**TASK BRIEF:**
Starting with the opening line of the material, restate every line word for word, and end on the line containing "a new subscription?</span></span>".

**SUPPLIED INFORMATION:**
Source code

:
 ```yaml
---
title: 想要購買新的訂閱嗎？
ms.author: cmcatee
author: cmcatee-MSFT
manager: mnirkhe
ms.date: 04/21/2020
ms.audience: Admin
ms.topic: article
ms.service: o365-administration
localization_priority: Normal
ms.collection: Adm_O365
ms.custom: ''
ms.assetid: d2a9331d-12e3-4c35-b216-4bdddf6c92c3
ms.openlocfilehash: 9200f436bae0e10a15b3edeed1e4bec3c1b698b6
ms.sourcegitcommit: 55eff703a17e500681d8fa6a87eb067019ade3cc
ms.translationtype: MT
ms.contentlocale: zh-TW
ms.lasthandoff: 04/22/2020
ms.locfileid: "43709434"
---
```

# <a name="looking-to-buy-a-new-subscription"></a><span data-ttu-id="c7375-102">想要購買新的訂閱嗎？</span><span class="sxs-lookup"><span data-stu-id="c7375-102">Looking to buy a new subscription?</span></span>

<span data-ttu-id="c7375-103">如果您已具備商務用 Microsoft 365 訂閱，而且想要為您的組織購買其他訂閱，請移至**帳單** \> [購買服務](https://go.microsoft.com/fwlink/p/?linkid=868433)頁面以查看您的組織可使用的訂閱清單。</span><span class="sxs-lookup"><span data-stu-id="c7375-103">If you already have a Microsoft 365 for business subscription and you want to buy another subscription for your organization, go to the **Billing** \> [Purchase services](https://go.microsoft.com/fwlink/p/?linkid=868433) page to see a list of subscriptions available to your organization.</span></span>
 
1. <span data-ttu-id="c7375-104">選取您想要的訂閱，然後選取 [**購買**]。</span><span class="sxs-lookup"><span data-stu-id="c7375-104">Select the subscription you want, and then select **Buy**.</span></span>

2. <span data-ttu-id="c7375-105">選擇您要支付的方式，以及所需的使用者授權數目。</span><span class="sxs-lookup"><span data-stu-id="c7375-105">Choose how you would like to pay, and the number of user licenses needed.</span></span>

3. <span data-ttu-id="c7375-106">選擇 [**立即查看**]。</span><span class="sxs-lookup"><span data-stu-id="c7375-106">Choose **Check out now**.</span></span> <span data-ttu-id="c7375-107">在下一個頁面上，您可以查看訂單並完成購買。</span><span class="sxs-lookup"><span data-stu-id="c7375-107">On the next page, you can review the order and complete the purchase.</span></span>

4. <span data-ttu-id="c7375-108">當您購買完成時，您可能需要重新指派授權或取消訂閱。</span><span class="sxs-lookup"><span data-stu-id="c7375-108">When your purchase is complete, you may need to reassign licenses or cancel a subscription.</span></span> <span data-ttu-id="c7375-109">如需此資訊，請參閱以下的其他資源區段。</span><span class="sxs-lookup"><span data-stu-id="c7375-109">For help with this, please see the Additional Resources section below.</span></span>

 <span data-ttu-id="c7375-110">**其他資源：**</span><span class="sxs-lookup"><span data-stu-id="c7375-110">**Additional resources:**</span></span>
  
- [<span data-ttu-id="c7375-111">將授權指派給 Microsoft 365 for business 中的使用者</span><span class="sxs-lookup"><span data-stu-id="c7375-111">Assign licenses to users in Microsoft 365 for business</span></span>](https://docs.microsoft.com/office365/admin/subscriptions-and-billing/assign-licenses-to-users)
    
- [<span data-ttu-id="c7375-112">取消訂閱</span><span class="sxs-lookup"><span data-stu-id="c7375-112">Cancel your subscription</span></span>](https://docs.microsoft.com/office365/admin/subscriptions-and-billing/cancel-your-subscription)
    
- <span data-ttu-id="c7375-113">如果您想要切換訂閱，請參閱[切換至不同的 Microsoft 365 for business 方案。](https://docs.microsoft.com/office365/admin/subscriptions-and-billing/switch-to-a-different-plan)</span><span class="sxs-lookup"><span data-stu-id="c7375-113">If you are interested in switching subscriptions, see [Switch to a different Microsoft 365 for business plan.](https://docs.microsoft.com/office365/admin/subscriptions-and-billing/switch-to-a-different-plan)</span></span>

**OUTPUT BELOW:**
Source code

:
 ```yaml
---
title: 想要購買新的訂閱嗎？
ms.author: cmcatee
author: cmcatee-MSFT
manager: mnirkhe
ms.date: 04/21/2020
ms.audience: Admin
ms.topic: article
ms.service: o365-administration
localization_priority: Normal
ms.collection: Adm_O365
ms.custom: ''
ms.assetid: d2a9331d-12e3-4c35-b216-4bdddf6c92c3
ms.openlocfilehash: 9200f436bae0e10a15b3edeed1e4bec3c1b698b6
ms.sourcegitcommit: 55eff703a17e500681d8fa6a87eb067019ade3cc
ms.translationtype: MT
ms.contentlocale: zh-TW
ms.lasthandoff: 04/22/2020
ms.locfileid: "43709434"
---
```

# <a name="looking-to-buy-a-new-subscription"></a><span data-ttu-id="c7375-102">想要購買新的訂閱嗎？</span><span class="sxs-lookup"><span data-stu-id="c7375-102">Looking to buy a new subscription?</span></span>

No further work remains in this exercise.